Sunday, 20 July 2014

Damp Weather

After a fairly mucky day yesterday, the fine drizzle being brought in by a westerly turned serious, and overnight we had 24mm of what was, at times, heavy rain so, with the ground sopping and the burns running high....

....we opted for a short walk up the back of Ormsaigbeg this morning, but had to fight our way through the bracken to get out onto the common grazings.

The air had the damp, misty feel of autumn, which had encouraged some fungi to put in an early appearance.

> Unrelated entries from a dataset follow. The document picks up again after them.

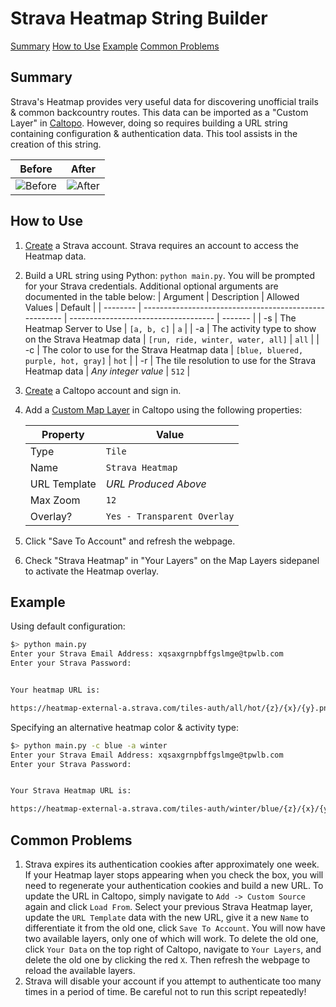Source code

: # Strava Heatmap String Builder

[Summary](#Summary)
[How to Use](#How-to-Use)
[Example](#Example)
[Common Problems](#Common-Problems)

## Summary

Strava's Heatmap provides very useful data for discovering unofficial trails & common backcountry routes. This data can be imported as a "Custom Layer" in [Caltopo](https://caltopo.com/). However, doing so requires building a URL string containing configuration & authentication data. This tool assists in the creation of this string.

| Before | After |
| ------ | ----- |
| ![Before](https://raw.githubusercontent.com/zimmertr/StravaHeatmapStringBuilder/main/screenshots/before.png?raw=true "Before") | ![After](https://raw.githubusercontent.com/zimmertr/StravaHeatmapStringBuilder/main/screenshots/after.png?raw=true "After") |


## How to Use

1. [Create](https://www.strava.com/register/free) a Strava account. Strava requires an account to access the Heatmap data.

2. Build a URL string using Python: `python main.py`. You will be prompted for your Strava credentials. Additional optional arguments are documented in the table below:
   | Argument | Description                                            | Allowed Values                       | Default |
   | -------- | ------------------------------------------------------ | ------------------------------------ | ------- |
   | -s       | The Heatmap Server to Use                              | `[a, b, c]`                          | `a`     |
   | -a       | The activity type to show on the Strava Heatmap data   | `[run, ride, winter, water, all]`    | `all`   |
   | -c       | The color to use for the Strava Heatmap data           | `[blue, bluered, purple, hot, gray]` | `hot`   |
   | -r       | The tile resolution to use for the Strava Heatmap data | *Any integer value*                  | `512`   |

3. [Create](https://caltopo.com/account/signup) a Caltopo account and sign in.

4. Add a [Custom Map Layer](https://blog.caltopo.com/2014/04/25/custom-map-layers/) in Caltopo using the following properties:

   | Property     | Value                       |
   | ------------ | --------------------------- |
   | Type         | `Tile`                      |
   | Name         | `Strava Heatmap`            |
   | URL Template | *URL Produced Above*        |
   | Max Zoom     | `12`                        |
   | Overlay?     | `Yes - Transparent Overlay` |

5. Click "Save To Account" and refresh the webpage.

6. Check "Strava Heatmap" in "Your Layers" on the Map Layers sidepanel to activate the Heatmap overlay.

## Example

Using default configuration:
```bash
$> python main.py
Enter your Strava Email Address: xqsaxgrnpbffgslmge@tpwlb.com
Enter your Strava Password:


Your heatmap URL is:

https://heatmap-external-a.strava.com/tiles-auth/all/hot/{z}/{x}/{y}.png?px=512&Key-Pair-Id=APKAIDPUN4QMG7VUQPSA&Policy=eyJTdGF0ZW1lbnQiOiBbeyJSZXNvdXJjZSI6Imh0dHBzOi8vaGVhdG1hcC1leHRlcm5hbC0qLnN0cmF2YS5jb20vKiIsIkNvbmRpdGlvbiI6eyJEYXRlTGVzc1RoYW4iOnsiQVdTOkVwb2NoVGltZSI6MTY4MTMzNTA4OX0sIkRhdGVHcmVhdGVyVGhhbiI6eyJBV1M6RXBvY2hUaW1lIjoxNjgwMTExMDg5fX19XX0_&Signature=eyeaRSIwev0ev1xV7eNMX-vnKdrpcV4FDhakfhBt6tNQdKOLilyVU6ngvOvur5VMxuXGir~ogvDdjZtCuyI-rWrwu2REVyj7vKLN5v5e5WcBK8XPaLr4dOHhlvfzZJvKw3AG9w0EgIFszKHZuBHbwA6Sl9dTO5NarOaMtZnVIvpGqRnZxGoBlGQROs-qsUFO9cjkRxWK-sgadRBGnH8vR9WTGcvO-mbdzKKfCMb9j8TTOzFyAbUEZJDHtkHYi-y9KHEhQtL9ZvwLu-xpX0rEgAcjfrO3CoaNaAmOdqhgedK5uWK42Y15ozRqsgEt~c2VzqnYZW4mljhO7339IYNtPw__
```

Specifying an alternative heatmap color & activity type:
```bash
$> python main.py -c blue -a winter
Enter your Strava Email Address: xqsaxgrnpbffgslmge@tpwlb.com
Enter your Strava Password:


Your Strava Heatmap URL is:

https://heatmap-external-a.strava.com/tiles-auth/winter/blue/{z}/{x}/{y}.png?px=512&Key-Pair-Id=APKAIDPUN4QMG7VUQPSA&Policy=eyJTdGF0ZW1lbnQiOiBbeyJSZXNvdXJjZSI6Imh0dHBzOi8vaGVhdG1hcC1leHRlcm5hbC0qLnN0cmF2YS5jb20vKiIsIkNvbmRpdGlvbiI6eyJEYXRlTGVzc1RoYW4iOnsiQVdTOkVwb2NoVGltZSI6MTY4MTMzNTExOH0sIkRhdGVHcmVhdGVyVGhhbiI6eyJBV1M6RXBvY2hUaW1lIjoxNjgwMTExMTE4fX19XX0_&Signature=oYuTN2g0hiv4Aoy4kbIgkyhQ36kiuIxY~ParaaqQcXZwOngySj8YQGrFjX480R83Iwqi-vgenTX8uSS9FUenpd-PSKhgwlU6ShrD3ya6P5~7re1zjLiaUR6doJ5mqVm1EK8hNU0XT~QfYLQ0RhIbuNjQL0kumqjOJA3-Bq5MJ9zRhMr~9uy7JRkOCFmCFkqfmCzaDfgJahrVuoe2tNTghm1dxyA5bfmucoSU0dK3rgq0pQ0XuNw9o4R-YeiSc7GMPO9hSvaXrj2RIdmCo8Ot6GfpdaDoiJ7DxMtT3WhjL6I4IFVmf6PRv7mD~c6VPGVOMYB6IimM1wYAnhRaR5txuA__
```

## Common Problems

1. Strava expires its authentication cookies after approximately one week. If your Heatmap layer stops appearing when you check the box, you will need to regenerate your authentication cookies and build a new URL. To update the URL in Caltopo, simply navigate to `Add -> Custom Source` again and click `Load From`. Select your previous Strava Heatmap layer, update the `URL Template` data with the new URL, give it a new `Name` to differentiate it from the old one, click `Save To Account`. You will now have two available layers, only one of which will work. To delete the old one, click `Your Data` on the top right of Caltopo, navigate to `Your Layers`, and delete the old one by clicking the red `X`. Then refresh the webpage to reload the available layers. 
2. Strava will disable your account if you attempt to authenticate too many times in a period of time. Be careful not to run this script repeatedly!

Up on Mael Buidhe we came across this moth hanging on to a heather stalk.  It's a magpie moth,
Abraxas grossulariata, and so inert from the chill damp that he didn't move even when approached very close.  They're described as uncommon in the Highlands, but we've found one before, just off the Ockle-Eilagadale track.

A little further on we spotted some white bell heather.  The leaves of the white heather are a much brighter green that the ordinary.  We've found white ling up here before, but this is the first white bell heather.

On our way back, as we passed the cairn which sits on the knoll above Sron Bheag we were walking through the base of the cloud, but soon afterwards the weather cleared, and Pier Road lay in sunshine.

We came home via the steep slope at Cuingleum, at the east end of Ormsaigbeg, walking back along the road to find the young robin waiting to greet us on the gate.

1 comment:

  1. was that a giant puff ball fungus you found? Hard to tell the scale. If it is they are delicious. But PLEASE check with someone who knows more than me when they see the actual specimen.